● **What to do**
Search the material for the string "into", then return every line where it is found.

——————————

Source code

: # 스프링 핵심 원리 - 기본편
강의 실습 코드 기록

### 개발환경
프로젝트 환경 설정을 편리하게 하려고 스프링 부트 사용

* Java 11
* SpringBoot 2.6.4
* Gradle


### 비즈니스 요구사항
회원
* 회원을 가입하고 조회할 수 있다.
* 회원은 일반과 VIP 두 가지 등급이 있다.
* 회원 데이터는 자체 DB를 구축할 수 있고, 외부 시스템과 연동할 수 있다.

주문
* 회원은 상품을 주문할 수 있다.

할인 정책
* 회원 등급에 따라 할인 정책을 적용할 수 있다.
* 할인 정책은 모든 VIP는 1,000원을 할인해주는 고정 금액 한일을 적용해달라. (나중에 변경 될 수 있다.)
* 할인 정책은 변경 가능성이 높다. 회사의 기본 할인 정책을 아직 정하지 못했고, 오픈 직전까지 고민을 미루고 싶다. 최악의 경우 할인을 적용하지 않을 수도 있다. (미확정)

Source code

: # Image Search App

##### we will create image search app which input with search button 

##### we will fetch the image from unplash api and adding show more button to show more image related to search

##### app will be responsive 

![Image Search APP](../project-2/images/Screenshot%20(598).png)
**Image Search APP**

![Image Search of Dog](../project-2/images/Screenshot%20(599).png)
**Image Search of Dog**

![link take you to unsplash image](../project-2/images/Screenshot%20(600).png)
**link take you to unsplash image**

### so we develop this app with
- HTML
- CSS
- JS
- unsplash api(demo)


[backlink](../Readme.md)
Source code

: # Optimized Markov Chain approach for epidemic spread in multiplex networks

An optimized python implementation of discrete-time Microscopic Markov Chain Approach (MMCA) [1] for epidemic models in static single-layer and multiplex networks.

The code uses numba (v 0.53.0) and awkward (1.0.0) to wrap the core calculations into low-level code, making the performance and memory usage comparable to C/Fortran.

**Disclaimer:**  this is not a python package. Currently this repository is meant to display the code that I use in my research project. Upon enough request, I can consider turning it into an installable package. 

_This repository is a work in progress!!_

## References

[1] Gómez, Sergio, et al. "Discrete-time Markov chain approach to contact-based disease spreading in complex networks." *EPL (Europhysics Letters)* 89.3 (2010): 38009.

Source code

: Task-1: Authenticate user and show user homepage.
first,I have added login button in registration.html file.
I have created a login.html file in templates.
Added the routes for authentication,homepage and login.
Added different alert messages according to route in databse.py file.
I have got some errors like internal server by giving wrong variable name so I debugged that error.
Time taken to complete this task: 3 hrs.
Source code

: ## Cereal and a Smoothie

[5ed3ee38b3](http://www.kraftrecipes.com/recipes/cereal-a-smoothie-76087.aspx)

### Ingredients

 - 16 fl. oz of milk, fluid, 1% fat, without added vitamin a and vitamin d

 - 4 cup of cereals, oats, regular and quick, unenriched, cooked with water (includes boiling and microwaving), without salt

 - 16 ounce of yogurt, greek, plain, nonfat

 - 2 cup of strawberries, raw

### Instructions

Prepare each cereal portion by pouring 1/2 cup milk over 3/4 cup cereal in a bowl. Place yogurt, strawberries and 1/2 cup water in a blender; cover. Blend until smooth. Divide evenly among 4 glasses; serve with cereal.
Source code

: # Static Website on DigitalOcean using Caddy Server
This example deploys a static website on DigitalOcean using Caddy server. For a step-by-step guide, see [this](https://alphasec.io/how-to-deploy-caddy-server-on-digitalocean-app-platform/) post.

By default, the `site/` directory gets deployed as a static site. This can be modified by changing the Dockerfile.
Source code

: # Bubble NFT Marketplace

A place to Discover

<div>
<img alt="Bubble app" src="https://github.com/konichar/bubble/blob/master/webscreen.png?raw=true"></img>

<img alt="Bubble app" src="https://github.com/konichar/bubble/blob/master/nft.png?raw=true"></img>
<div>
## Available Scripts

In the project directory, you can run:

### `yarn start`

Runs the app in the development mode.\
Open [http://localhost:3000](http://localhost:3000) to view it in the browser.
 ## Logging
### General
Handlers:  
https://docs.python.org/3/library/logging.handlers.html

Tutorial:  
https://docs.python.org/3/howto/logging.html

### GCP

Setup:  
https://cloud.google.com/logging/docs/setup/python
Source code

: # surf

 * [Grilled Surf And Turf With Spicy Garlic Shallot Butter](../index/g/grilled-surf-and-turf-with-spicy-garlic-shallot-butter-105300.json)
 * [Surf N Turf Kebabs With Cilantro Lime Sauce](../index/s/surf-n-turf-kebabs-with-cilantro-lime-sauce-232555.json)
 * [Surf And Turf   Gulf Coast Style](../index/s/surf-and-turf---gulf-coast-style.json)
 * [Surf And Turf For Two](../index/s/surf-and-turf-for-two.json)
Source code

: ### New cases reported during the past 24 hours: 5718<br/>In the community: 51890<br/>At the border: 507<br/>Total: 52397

——————————

● **Task answer**
The code uses numba (v 0.53.0) and awkward (1.0.0) to wrap the core calculations into low-level code, making the performance and memory usage comparable to C/Fortran.
**Disclaimer:**  this is not a python package. Currently this repository is meant to display the code that I use in my research project. Upon enough request, I can consider turning it into an installable package. 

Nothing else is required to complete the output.